Além das exportações, os calotes no mercado interno têm colocado as seguradoras em estado de atenção. A Coface, por exemplo, não faz mais seguros que envolvam varejistas do setor de eletroeletrônicos. "Temos mais de R$ 600 milhões de risco nesse segmento", diz Blanco. "Vivemos uma mistura de excesso de exposição com falta de informação no setor."
Para Marcelo Elias, diretor da corretora Marsh, o histórico do setor, no qual os varejistas trabalham muito alavancados e houve grandes quebras, como a da G. Aronson e da Arapuã, pesa na hora da desconfiança.

Barril de pólvora
Mesmo com a injeção de R$ 4 bilhões na indústria automobilística, a situação dos recebimentos na área está longe de ser tranqüila. "O setor automotivo não teve sinistros, mas recebemos informações sobre alguns atrasos de pagamentos de distribuidores", diz Blanco. "Como nosso trabalho é ficar sentado em cima de um barril de pólvora, estamos tentando esvaziar o barril."
De acordo com Blanco, em vez de passar as análises depois dos sinistros, a seguradora comunica aos clientes as ameaças que correm previamente, compartilhando o risco.
Com a receita de seguros de crédito 60% maior do que em 2007, a Coface reduziu os volumes segurados.

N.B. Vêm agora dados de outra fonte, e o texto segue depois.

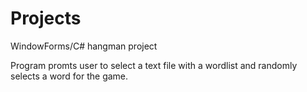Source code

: # Projects
WindowForms/C# hangman project

Program promts user to select a text file with a wordlist and randomly selects a word for the game.
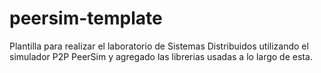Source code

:# peersim-template
Plantilla para realizar el laboratorio de Sistemas Distribuidos utilizando el simulador P2P PeerSim y agregado las librerias usadas a lo largo de esta.
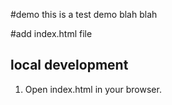 #demo
this is a test demo blah blah

#add index.html file

## local development
1. Open index.html in your browser.
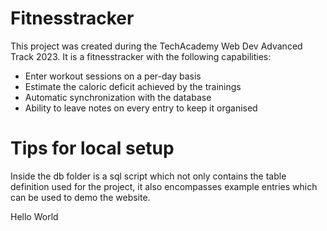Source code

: # Fitnesstracker

This project was created during the TechAcademy Web Dev Advanced Track 2023. It is a fitnesstracker with the following capabilities:

- Enter workout sessions on a per-day basis
- Estimate the caloric deficit achieved by the trainings
- Automatic synchronization with the database
- Ability to leave notes on every entry to keep it organised

# Tips for local setup

Inside the db folder is a sql script which not only contains the table definition used for the project, it also encompasses
example entries which can be used to demo the website.

Hello World

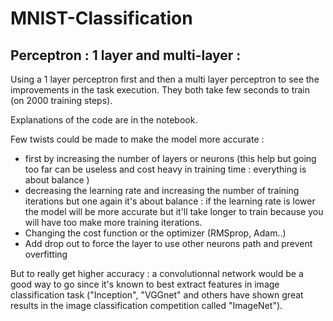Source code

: # MNIST-Classification

## Perceptron : 1 layer and multi-layer :

Using a 1 layer perceptron first and then a multi layer perceptron to see the improvements in the task execution.
They both take few seconds to train (on 2000 training steps).

Explanations of the code are in the notebook.

Few twists could be made to make the model more accurate :
- first by increasing the number of layers or neurons (this help but going too far can be useless and cost heavy in training time : everything is about balance )
- decreasing the learning rate and increasing the number of training iterations but one again it's about balance : if the learning rate is lower the model will be more accurate but it'll take longer to train because you will have too make more training iterations.
- Changing the cost function or the optimizer (RMSprop, Adam..)
- Add drop out to force the layer to use other neurons path and prevent overfitting

But to really get higher accuracy : a convolutionnal network would be a good way to go since it's known to best extract features in image classification task ("Inception", "VGGnet" and others have shown great results in the image classification competition called "ImageNet").




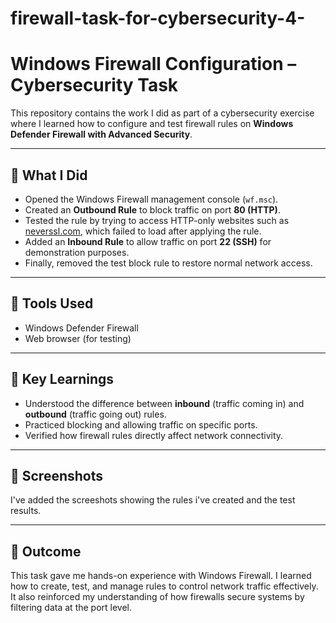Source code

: # firewall-task-for-cybersecurity-4-

# Windows Firewall Configuration – Cybersecurity Task

This repository contains the work I did as part of a cybersecurity exercise where I learned how to configure and test firewall rules on **Windows Defender Firewall with Advanced Security**.

---

## 🔹 What I Did
- Opened the Windows Firewall management console (`wf.msc`).
- Created an **Outbound Rule** to block traffic on port **80 (HTTP)**.
- Tested the rule by trying to access HTTP-only websites such as [neverssl.com](http://neverssl.com), which failed to load after applying the rule.
- Added an **Inbound Rule** to allow traffic on port **22 (SSH)** for demonstration purposes.
- Finally, removed the test block rule to restore normal network access.

---

## 🔹 Tools Used
- Windows Defender Firewall  
- Web browser (for testing)  

---

## 🔹 Key Learnings
- Understood the difference between **inbound** (traffic coming in) and **outbound** (traffic going out) rules.  
- Practiced blocking and allowing traffic on specific ports.  
- Verified how firewall rules directly affect network connectivity.  

---

## 🔹 Screenshots
I've added the screeshots showing the rules i've created and the test results.

---

## 🔹 Outcome
This task gave me hands-on experience with Windows Firewall. I learned how to create, test, and manage rules to control network traffic effectively. It also reinforced my understanding of how firewalls secure systems by filtering data at the port level.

Antes, segurava até 80% do crédito a receber. Agora, segura 60%. "Entre junho e outubro, negamos 39 apólices", diz Blanco.
A Coface também aumentou em 10% o valor cobrado pelo produto, mas o reajuste poderá chegar a 25%, dependendo do setor e da qualidade da carteira dos clientes. As concorrentes também praticaram aumentos.
"Ao mesmo tempo em que há mais demanda por seguro de crédito, as seguradoras estão mais restritivas", diz Elias.
Mesmo com o aumento dos riscos e dos sinistros, a perspectiva de crescimento tem atraído novos competidores, como a Fator Seguradora e o grupo JMalucelli.